Canada, France, Etats-Unis: on veut tuer le roman national
La statue de Jean-Baptiste Colbert à l'Assemblée nationale, Paris. SIPA. 00641528_000051

Aux États-Unis, les dernières échauffourées ayant opposé l’extrême droite « confédérée » à l’extrême gauche « abolitionniste » ont été l’occasion pour plusieurs militants multiculturalistes de proposer une révision en profondeur de l’histoire. Le retrait de plusieurs statues de personnages historiques ayant pris part à la guerre de Sécession (1861-1865) du côté du sud a suscité un réel enthousiasme chez certaines élites politiques.
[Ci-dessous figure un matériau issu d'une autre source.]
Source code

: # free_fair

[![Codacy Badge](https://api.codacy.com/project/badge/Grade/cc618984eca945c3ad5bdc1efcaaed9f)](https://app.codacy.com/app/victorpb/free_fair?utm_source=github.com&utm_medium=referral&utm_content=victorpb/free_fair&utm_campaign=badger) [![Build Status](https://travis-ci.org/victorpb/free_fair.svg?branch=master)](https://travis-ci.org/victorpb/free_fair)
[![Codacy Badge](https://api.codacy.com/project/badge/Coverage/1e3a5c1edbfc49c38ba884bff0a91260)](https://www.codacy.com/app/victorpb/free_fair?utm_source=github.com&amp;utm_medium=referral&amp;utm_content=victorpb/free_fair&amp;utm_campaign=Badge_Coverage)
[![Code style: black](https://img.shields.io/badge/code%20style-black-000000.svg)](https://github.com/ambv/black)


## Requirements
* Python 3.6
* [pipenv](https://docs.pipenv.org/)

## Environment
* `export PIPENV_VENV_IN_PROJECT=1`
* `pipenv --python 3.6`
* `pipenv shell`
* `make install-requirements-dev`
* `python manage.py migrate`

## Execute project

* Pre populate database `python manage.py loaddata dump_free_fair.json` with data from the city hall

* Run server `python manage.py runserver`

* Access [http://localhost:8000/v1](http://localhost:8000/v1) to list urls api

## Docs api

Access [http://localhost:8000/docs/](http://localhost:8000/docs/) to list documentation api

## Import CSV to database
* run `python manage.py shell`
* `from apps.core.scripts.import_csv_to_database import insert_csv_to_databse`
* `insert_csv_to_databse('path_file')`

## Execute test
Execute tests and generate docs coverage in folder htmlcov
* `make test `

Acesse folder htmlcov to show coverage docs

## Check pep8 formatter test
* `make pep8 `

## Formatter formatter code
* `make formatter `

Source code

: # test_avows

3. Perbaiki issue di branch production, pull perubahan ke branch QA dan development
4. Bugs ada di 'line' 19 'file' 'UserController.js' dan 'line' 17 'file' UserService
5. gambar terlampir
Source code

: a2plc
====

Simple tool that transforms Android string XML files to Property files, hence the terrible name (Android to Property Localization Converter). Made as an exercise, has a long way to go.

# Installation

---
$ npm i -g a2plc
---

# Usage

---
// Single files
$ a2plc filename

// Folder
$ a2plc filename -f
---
L’emballement autour de ce nouveau révisionnisme est tel que, quelques jours après la controverse meurtrière entourant la statue du général Lee à Charlottesville, le maire de New-York songeait à retirer celle de Christophe Colomb située en plein cœur de Manhattan. L’objectif du maire : épurer sa ville de tout monument jugé offensant pour l’une ou l’autre des minorités culturelles en présence. Et dans le cas du découvreur de l’Amérique, en particulier : se désolidariser symboliquement de l’entreprise conquérante américaine ayant mené à la disparition de peuples autochtones.

L’histoire est-elle raciste?

La réécriture de l’histoire est donc bel et bien entamée. Selon plusieurs, il s’agirait d’en finir une fois pour toutes avec le roman national des démocraties occidentales. Une fresque de l’imaginaire qui ne mettrait en scène que des hommes blancs hétérosexuels, un récit démodé qui ne serait plus conforme au nouveau programme multiculturaliste à appliquer. L’histoire telle que conçue par les vieux esprits occidentaux serait une sorte d’hagiographie réactionnaire, une présentation répétitive et complètement biaisée de leurs exploits véhiculant des préjugés à l’endroit des minorités.
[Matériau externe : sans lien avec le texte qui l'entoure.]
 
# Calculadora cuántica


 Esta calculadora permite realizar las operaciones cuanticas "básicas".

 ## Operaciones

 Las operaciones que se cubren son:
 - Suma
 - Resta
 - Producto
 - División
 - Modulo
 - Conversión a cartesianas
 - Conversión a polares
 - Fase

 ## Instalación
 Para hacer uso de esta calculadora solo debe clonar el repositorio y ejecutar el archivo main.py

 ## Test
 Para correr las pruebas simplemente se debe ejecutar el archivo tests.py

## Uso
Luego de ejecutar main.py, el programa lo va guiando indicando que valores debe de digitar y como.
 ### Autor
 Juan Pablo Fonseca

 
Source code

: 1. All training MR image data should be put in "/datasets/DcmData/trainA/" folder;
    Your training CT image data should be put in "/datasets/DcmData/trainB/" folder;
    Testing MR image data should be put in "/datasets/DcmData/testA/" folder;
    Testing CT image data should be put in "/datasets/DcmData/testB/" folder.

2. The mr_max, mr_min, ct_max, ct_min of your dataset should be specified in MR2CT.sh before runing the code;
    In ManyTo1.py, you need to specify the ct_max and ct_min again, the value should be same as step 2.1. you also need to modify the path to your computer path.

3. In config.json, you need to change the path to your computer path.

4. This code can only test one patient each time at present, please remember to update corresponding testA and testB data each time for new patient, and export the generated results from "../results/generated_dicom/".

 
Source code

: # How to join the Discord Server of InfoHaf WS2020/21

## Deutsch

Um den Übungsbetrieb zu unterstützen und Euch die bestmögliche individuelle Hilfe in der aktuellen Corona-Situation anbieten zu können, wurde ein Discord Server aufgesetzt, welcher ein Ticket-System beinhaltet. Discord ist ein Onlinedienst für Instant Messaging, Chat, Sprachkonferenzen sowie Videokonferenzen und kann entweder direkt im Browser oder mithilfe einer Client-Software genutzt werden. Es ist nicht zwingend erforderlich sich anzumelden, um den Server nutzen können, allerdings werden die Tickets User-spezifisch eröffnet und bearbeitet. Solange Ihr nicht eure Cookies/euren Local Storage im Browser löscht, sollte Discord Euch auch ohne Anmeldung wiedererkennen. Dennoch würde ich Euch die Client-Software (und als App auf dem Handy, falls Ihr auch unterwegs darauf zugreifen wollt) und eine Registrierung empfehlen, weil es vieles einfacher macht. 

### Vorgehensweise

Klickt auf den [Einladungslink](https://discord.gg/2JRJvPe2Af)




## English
Au Canada, le projet prend déjà l’allure d’une monumentale parodie réactualisant le mythe du bon sauvage. La figure de l’Amérindien n’est pas seulement acceptée, intégrée à la conscience nationale comme elle devrait l’être, mais hypocritement célébrée, glorifiée, exaltée dans un esprit fleur bleue. Pendant que l’on ne cesse de reconnaître le caractère « autochtone » de plus en plus de territoires habités, les peuples amérindiens, dans la réalité, demeurent cantonnés à des réserves éloignées qui ne leur offrent aucune perspective d’avenir. Les icônes, c’est bien joli, mais ça ne règle pas tous les problèmes.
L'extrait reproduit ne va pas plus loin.